Attraverso le tante riflessioni che mi hanno scritto sulle tematiche che proponevo con la didattica a distanza, ho scoperto una sensibilità in tutti i miei ragazzi che non ero mai riuscita a cogliere in classe. I giovani, in questa pandemia, hanno riconosciuto i limiti dell’uomo e della scienza, rafforzato il valore della fede e rivalutato la figura di Cristo. Scrive la mia alunna Roberta, 18 anni: «Conosciamo l’aspetto di Gesù grazie ai quadri, alle statue. Ma non sappiamo qual è la sua vera immagine. In questo brutto momento per noi italiani, penso che Gesù sia vestito da medico o da infermiere, da ricercatore, da esperto in materia. Lui è l’unico in grado di aiutarci e di salvarci da questo incubo». 

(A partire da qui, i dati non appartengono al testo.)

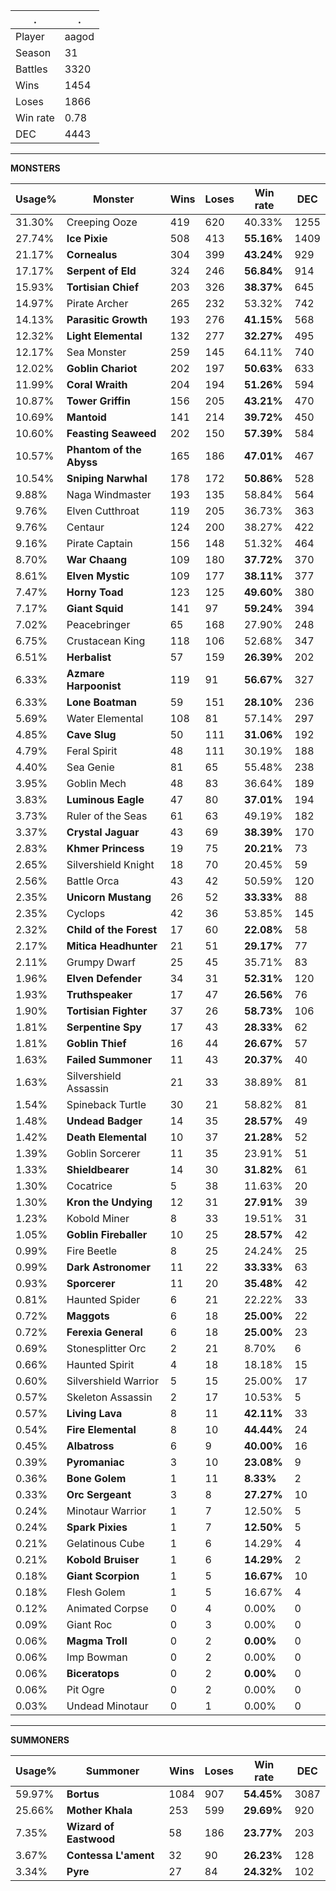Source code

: .|.
|-|-
Player|aagod
Season|31
Battles|3320
Wins|1454
Loses|1866
Win rate|0.78
DEC|4443

---
**MONSTERS**

Usage%|Monster|Wins|Loses|Win rate|DEC|
-|-|-|-|-|-|
31.30%|Creeping Ooze|419|620|40.33%|1255|
27.74%|**Ice Pixie**|508|413|**55.16%**|1409|
21.17%|**Cornealus**|304|399|**43.24%**|929|
17.17%|**Serpent of Eld**|324|246|**56.84%**|914|
15.93%|**Tortisian Chief**|203|326|**38.37%**|645|
14.97%|Pirate Archer|265|232|53.32%|742|
14.13%|**Parasitic Growth**|193|276|**41.15%**|568|
12.32%|**Light Elemental**|132|277|**32.27%**|495|
12.17%|Sea Monster|259|145|64.11%|740|
12.02%|**Goblin Chariot**|202|197|**50.63%**|633|
11.99%|**Coral Wraith**|204|194|**51.26%**|594|
10.87%|**Tower Griffin**|156|205|**43.21%**|470|
10.69%|**Mantoid**|141|214|**39.72%**|450|
10.60%|**Feasting Seaweed**|202|150|**57.39%**|584|
10.57%|**Phantom of the Abyss**|165|186|**47.01%**|467|
10.54%|**Sniping Narwhal**|178|172|**50.86%**|528|
9.88%|Naga Windmaster|193|135|58.84%|564|
9.76%|Elven Cutthroat|119|205|36.73%|363|
9.76%|Centaur|124|200|38.27%|422|
9.16%|Pirate Captain|156|148|51.32%|464|
8.70%|**War Chaang**|109|180|**37.72%**|370|
8.61%|**Elven Mystic**|109|177|**38.11%**|377|
7.47%|**Horny Toad**|123|125|**49.60%**|380|
7.17%|**Giant Squid**|141|97|**59.24%**|394|
7.02%|Peacebringer|65|168|27.90%|248|
6.75%|Crustacean King|118|106|52.68%|347|
6.51%|**Herbalist**|57|159|**26.39%**|202|
6.33%|**Azmare Harpoonist**|119|91|**56.67%**|327|
6.33%|**Lone Boatman**|59|151|**28.10%**|236|
5.69%|Water Elemental|108|81|57.14%|297|
4.85%|**Cave Slug**|50|111|**31.06%**|192|
4.79%|Feral Spirit|48|111|30.19%|188|
4.40%|Sea Genie|81|65|55.48%|238|
3.95%|Goblin Mech|48|83|36.64%|189|
3.83%|**Luminous Eagle**|47|80|**37.01%**|194|
3.73%|Ruler of the Seas|61|63|49.19%|182|
3.37%|**Crystal Jaguar**|43|69|**38.39%**|170|
2.83%|**Khmer Princess**|19|75|**20.21%**|73|
2.65%|Silvershield Knight|18|70|20.45%|59|
2.56%|Battle Orca|43|42|50.59%|120|
2.35%|**Unicorn Mustang**|26|52|**33.33%**|88|
2.35%|Cyclops|42|36|53.85%|145|
2.32%|**Child of the Forest**|17|60|**22.08%**|58|
2.17%|**Mitica Headhunter**|21|51|**29.17%**|77|
2.11%|Grumpy Dwarf|25|45|35.71%|83|
1.96%|**Elven Defender**|34|31|**52.31%**|120|
1.93%|**Truthspeaker**|17|47|**26.56%**|76|
1.90%|**Tortisian Fighter**|37|26|**58.73%**|106|
1.81%|**Serpentine Spy**|17|43|**28.33%**|62|
1.81%|**Goblin Thief**|16|44|**26.67%**|57|
1.63%|**Failed Summoner**|11|43|**20.37%**|40|
1.63%|Silvershield Assassin|21|33|38.89%|81|
1.54%|Spineback Turtle|30|21|58.82%|81|
1.48%|**Undead Badger**|14|35|**28.57%**|49|
1.42%|**Death Elemental**|10|37|**21.28%**|52|
1.39%|Goblin Sorcerer|11|35|23.91%|51|
1.33%|**Shieldbearer**|14|30|**31.82%**|61|
1.30%|Cocatrice|5|38|11.63%|20|
1.30%|**Kron the Undying**|12|31|**27.91%**|39|
1.23%|Kobold Miner|8|33|19.51%|31|
1.05%|**Goblin Fireballer**|10|25|**28.57%**|42|
0.99%|Fire Beetle|8|25|24.24%|25|
0.99%|**Dark Astronomer**|11|22|**33.33%**|63|
0.93%|**Sporcerer**|11|20|**35.48%**|42|
0.81%|Haunted Spider|6|21|22.22%|33|
0.72%|**Maggots**|6|18|**25.00%**|22|
0.72%|**Ferexia General**|6|18|**25.00%**|23|
0.69%|Stonesplitter Orc|2|21|8.70%|6|
0.66%|Haunted Spirit|4|18|18.18%|15|
0.60%|Silvershield Warrior|5|15|25.00%|17|
0.57%|Skeleton Assassin|2|17|10.53%|5|
0.57%|**Living Lava**|8|11|**42.11%**|33|
0.54%|**Fire Elemental**|8|10|**44.44%**|24|
0.45%|**Albatross**|6|9|**40.00%**|16|
0.39%|**Pyromaniac**|3|10|**23.08%**|9|
0.36%|**Bone Golem**|1|11|**8.33%**|2|
0.33%|**Orc Sergeant**|3|8|**27.27%**|10|
0.24%|Minotaur Warrior|1|7|12.50%|5|
0.24%|**Spark Pixies**|1|7|**12.50%**|5|
0.21%|Gelatinous Cube|1|6|14.29%|4|
0.21%|**Kobold Bruiser**|1|6|**14.29%**|2|
0.18%|**Giant Scorpion**|1|5|**16.67%**|10|
0.18%|Flesh Golem|1|5|16.67%|4|
0.12%|Animated Corpse|0|4|0.00%|0|
0.09%|Giant Roc|0|3|0.00%|0|
0.06%|**Magma Troll**|0|2|**0.00%**|0|
0.06%|Imp Bowman|0|2|0.00%|0|
0.06%|**Biceratops**|0|2|**0.00%**|0|
0.06%|Pit Ogre|0|2|0.00%|0|
0.03%|Undead Minotaur|0|1|0.00%|0|

---
**SUMMONERS**

Usage%|Summoner|Wins|Loses|Win rate|DEC|
-|-|-|-|-|-|
59.97%|**Bortus**|1084|907|**54.45%**|3087|
25.66%|**Mother Khala**|253|599|**29.69%**|920|
7.35%|**Wizard of Eastwood**|58|186|**23.77%**|203|
3.67%|**Contessa L'ament**|32|90|**26.23%**|128|
3.34%|**Pyre**|27|84|**24.32%**|102|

Cari ragazzi, voglio ringraziarvi per quello che mi avete dato, per i tanti meravigliosi e fantastici momenti vissuti insieme. Per farlo, ho scelto per voi, una storia di don Bruno Ferrero, che porta come titolo: Via con il vento. «In un giorno di primavera sbocciò un Dente di Leone. Dopo un po’ di tempo il fiore divenne un soffione, una sfera leggera, ricamata dalle coroncine di piumette attaccate ai semini che se ne stavano stretti stretti al centro del soffione. Quante congetture facevano i piccoli semi. “Chissà dove andremo a germogliare? Solo il vento lo sa”. Un mattino il soffione fu afferrato dalle dita invisibili e forti del vento. I semi volarono via, ghermiti dalla corrente d’aria. “Addio… addio” si salutarono i piccoli semi. Mentre la maggioranza atterrava nella buona terra, uno il più piccolo fece un volo molto breve e finì in una screpolatura del cemento di un marciapiede. Il semino senza pensarci due volte, si rannicchiò e cominciò subito a lavorare di radici. Davanti alla screpolatura di cemento c’era una panchina. Proprio su quella panchina si sedeva spesso un giovane dall’aria tormentata e lo sguardo inquieto. Quando vide le foglioline dentate verdi che si aprivano la strada nel cemento rise amaramente: “Non ce la farai! Sei come me!” e con un piede lo calpestò. Ma il giorno dopo vide che le foglie erano diventate quattro e dopo qualche giorno era spuntato il fiore, giallo brillante come un grido di felicità. Il giovane sentì svanire il risentimento e l’amarezza e gridò: “Ce la possiamo fare!”».

Ragazzi miei, non abbiamo potuto salutarci come di consueto, ma vi auguro di volare in alto come le aquile, e se qualche volta vi sentite “soffocare dal cemento”, non vi scoraggiate e lavorate sempre di radici, come ha fatto il semino caduto nella screpolatura. Voi siete e resterete sempre un messaggio prezioso e in qualsiasi circostanza ricordatevi: potete farcela e ce la farete! Vi abbraccio con affetto.